EXERCISE BRIEF> Would you return the complete listing below word for word?

DATA UNDER STUDY>
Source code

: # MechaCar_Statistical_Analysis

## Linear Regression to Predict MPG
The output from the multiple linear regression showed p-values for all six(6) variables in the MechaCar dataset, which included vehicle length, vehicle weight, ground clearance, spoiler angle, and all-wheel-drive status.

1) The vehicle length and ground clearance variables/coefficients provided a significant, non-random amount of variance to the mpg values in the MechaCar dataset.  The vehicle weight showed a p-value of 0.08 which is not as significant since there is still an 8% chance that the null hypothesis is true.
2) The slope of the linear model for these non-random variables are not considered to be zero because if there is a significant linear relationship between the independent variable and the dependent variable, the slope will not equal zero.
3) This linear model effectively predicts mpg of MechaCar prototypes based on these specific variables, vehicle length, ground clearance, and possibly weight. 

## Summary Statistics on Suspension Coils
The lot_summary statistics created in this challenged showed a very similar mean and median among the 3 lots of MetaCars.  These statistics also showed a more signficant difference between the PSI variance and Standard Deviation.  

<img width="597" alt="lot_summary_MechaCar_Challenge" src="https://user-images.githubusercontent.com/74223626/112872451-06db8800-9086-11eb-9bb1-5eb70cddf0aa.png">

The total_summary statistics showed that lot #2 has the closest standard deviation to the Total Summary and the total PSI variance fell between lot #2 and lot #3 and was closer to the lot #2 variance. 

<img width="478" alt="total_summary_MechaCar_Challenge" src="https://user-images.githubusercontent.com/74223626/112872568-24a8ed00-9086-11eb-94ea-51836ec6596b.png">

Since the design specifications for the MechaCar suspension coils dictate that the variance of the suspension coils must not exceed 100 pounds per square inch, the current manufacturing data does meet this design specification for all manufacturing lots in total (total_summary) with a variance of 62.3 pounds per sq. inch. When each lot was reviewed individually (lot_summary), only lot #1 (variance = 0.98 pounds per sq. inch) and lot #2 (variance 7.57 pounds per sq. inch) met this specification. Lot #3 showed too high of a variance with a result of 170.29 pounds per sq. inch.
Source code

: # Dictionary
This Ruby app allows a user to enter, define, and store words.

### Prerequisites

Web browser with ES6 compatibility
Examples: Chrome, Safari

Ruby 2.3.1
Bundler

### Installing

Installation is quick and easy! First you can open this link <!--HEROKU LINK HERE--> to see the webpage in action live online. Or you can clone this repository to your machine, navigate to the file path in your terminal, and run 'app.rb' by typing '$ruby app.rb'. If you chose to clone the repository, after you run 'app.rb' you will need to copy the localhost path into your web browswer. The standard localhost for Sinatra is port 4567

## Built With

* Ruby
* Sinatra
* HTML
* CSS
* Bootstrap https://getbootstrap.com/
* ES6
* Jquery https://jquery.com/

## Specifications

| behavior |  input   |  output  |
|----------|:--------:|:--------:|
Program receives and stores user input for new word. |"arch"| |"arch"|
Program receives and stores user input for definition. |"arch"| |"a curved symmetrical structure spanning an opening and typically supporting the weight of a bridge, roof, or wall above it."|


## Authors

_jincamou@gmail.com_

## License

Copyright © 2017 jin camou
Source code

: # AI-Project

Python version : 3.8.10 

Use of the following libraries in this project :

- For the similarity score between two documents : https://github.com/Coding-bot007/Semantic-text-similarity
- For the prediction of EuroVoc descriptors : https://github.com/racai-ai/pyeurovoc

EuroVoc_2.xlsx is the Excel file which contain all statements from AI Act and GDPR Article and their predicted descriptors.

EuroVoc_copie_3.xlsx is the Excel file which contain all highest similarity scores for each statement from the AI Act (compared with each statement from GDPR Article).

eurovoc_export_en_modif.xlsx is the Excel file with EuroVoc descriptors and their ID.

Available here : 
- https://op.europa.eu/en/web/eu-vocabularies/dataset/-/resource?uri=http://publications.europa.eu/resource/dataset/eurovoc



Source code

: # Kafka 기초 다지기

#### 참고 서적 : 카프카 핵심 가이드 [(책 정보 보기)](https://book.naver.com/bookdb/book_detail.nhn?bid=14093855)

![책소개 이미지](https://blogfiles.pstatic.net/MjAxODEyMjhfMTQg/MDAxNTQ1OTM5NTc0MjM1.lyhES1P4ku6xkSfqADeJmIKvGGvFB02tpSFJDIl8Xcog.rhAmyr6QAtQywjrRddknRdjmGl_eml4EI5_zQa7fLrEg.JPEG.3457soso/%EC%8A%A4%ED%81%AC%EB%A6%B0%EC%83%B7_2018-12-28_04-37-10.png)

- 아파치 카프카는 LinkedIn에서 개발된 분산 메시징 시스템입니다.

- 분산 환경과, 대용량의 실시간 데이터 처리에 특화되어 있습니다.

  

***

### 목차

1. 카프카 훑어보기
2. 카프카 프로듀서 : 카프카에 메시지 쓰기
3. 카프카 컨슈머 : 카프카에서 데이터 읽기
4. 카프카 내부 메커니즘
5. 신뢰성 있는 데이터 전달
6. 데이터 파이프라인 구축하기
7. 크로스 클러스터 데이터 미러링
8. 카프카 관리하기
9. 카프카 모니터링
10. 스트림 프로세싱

EXERCISE RESULT>
Source code

: # MechaCar_Statistical_Analysis

## Linear Regression to Predict MPG
The output from the multiple linear regression showed p-values for all six(6) variables in the MechaCar dataset, which included vehicle length, vehicle weight, ground clearance, spoiler angle, and all-wheel-drive status.

1) The vehicle length and ground clearance variables/coefficients provided a significant, non-random amount of variance to the mpg values in the MechaCar dataset.  The vehicle weight showed a p-value of 0.08 which is not as significant since there is still an 8% chance that the null hypothesis is true.
2) The slope of the linear model for these non-random variables are not considered to be zero because if there is a significant linear relationship between the independent variable and the dependent variable, the slope will not equal zero.
3) This linear model effectively predicts mpg of MechaCar prototypes based on these specific variables, vehicle length, ground clearance, and possibly weight. 

## Summary Statistics on Suspension Coils
The lot_summary statistics created in this challenged showed a very similar mean and median among the 3 lots of MetaCars.  These statistics also showed a more signficant difference between the PSI variance and Standard Deviation.  

<img width="597" alt="lot_summary_MechaCar_Challenge" src="https://user-images.githubusercontent.com/74223626/112872451-06db8800-9086-11eb-9bb1-5eb70cddf0aa.png">

The total_summary statistics showed that lot #2 has the closest standard deviation to the Total Summary and the total PSI variance fell between lot #2 and lot #3 and was closer to the lot #2 variance. 

<img width="478" alt="total_summary_MechaCar_Challenge" src="https://user-images.githubusercontent.com/74223626/112872568-24a8ed00-9086-11eb-94ea-51836ec6596b.png">

Since the design specifications for the MechaCar suspension coils dictate that the variance of the suspension coils must not exceed 100 pounds per square inch, the current manufacturing data does meet this design specification for all manufacturing lots in total (total_summary) with a variance of 62.3 pounds per sq. inch. When each lot was reviewed individually (lot_summary), only lot #1 (variance = 0.98 pounds per sq. inch) and lot #2 (variance 7.57 pounds per sq. inch) met this specification. Lot #3 showed too high of a variance with a result of 170.29 pounds per sq. inch.
Source code

: # Dictionary
This Ruby app allows a user to enter, define, and store words.

### Prerequisites

Web browser with ES6 compatibility
Examples: Chrome, Safari

Ruby 2.3.1
Bundler

### Installing

Installation is quick and easy! First you can open this link <!--HEROKU LINK HERE--> to see the webpage in action live online. Or you can clone this repository to your machine, navigate to the file path in your terminal, and run 'app.rb' by typing '$ruby app.rb'. If you chose to clone the repository, after you run 'app.rb' you will need to copy the localhost path into your web browswer. The standard localhost for Sinatra is port 4567

## Built With

* Ruby
* Sinatra
* HTML
* CSS
* Bootstrap https://getbootstrap.com/
* ES6
* Jquery https://jquery.com/

## Specifications

| behavior |  input   |  output  |
|----------|:--------:|:--------:|
Program receives and stores user input for new word. |"arch"| |"arch"|
Program receives and stores user input for definition. |"arch"| |"a curved symmetrical structure spanning an opening and typically supporting the weight of a bridge, roof, or wall above it."|


## Authors

_jincamou@gmail.com_

## License

Copyright © 2017 jin camou
Source code

: # AI-Project

Python version : 3.8.10 

Use of the following libraries in this project :

- For the similarity score between two documents : https://github.com/Coding-bot007/Semantic-text-similarity
- For the prediction of EuroVoc descriptors : https://github.com/racai-ai/pyeurovoc

EuroVoc_2.xlsx is the Excel file which contain all statements from AI Act and GDPR Article and their predicted descriptors.

EuroVoc_copie_3.xlsx is the Excel file which contain all highest similarity scores for each statement from the AI Act (compared with each statement from GDPR Article).

eurovoc_export_en_modif.xlsx is the Excel file with EuroVoc descriptors and their ID.

Available here : 
- https://op.europa.eu/en/web/eu-vocabularies/dataset/-/resource?uri=http://publications.europa.eu/resource/dataset/eurovoc



Source code

: # Kafka 기초 다지기

#### 참고 서적 : 카프카 핵심 가이드 [(책 정보 보기)](https://book.naver.com/bookdb/book_detail.nhn?bid=14093855)

![책소개 이미지](https://blogfiles.pstatic.net/MjAxODEyMjhfMTQg/MDAxNTQ1OTM5NTc0MjM1.lyhES1P4ku6xkSfqADeJmIKvGGvFB02tpSFJDIl8Xcog.rhAmyr6QAtQywjrRddknRdjmGl_eml4EI5_zQa7fLrEg.JPEG.3457soso/%EC%8A%A4%ED%81%AC%EB%A6%B0%EC%83%B7_2018-12-28_04-37-10.png)

- 아파치 카프카는 LinkedIn에서 개발된 분산 메시징 시스템입니다.

- 분산 환경과, 대용량의 실시간 데이터 처리에 특화되어 있습니다.

  

***

### 목차

1. 카프카 훑어보기
2. 카프카 프로듀서 : 카프카에 메시지 쓰기
3. 카프카 컨슈머 : 카프카에서 데이터 읽기
4. 카프카 내부 메커니즘
5. 신뢰성 있는 데이터 전달
6. 데이터 파이프라인 구축하기
7. 크로스 클러스터 데이터 미러링
8. 카프카 관리하기
9. 카프카 모니터링
10. 스트림 프로세싱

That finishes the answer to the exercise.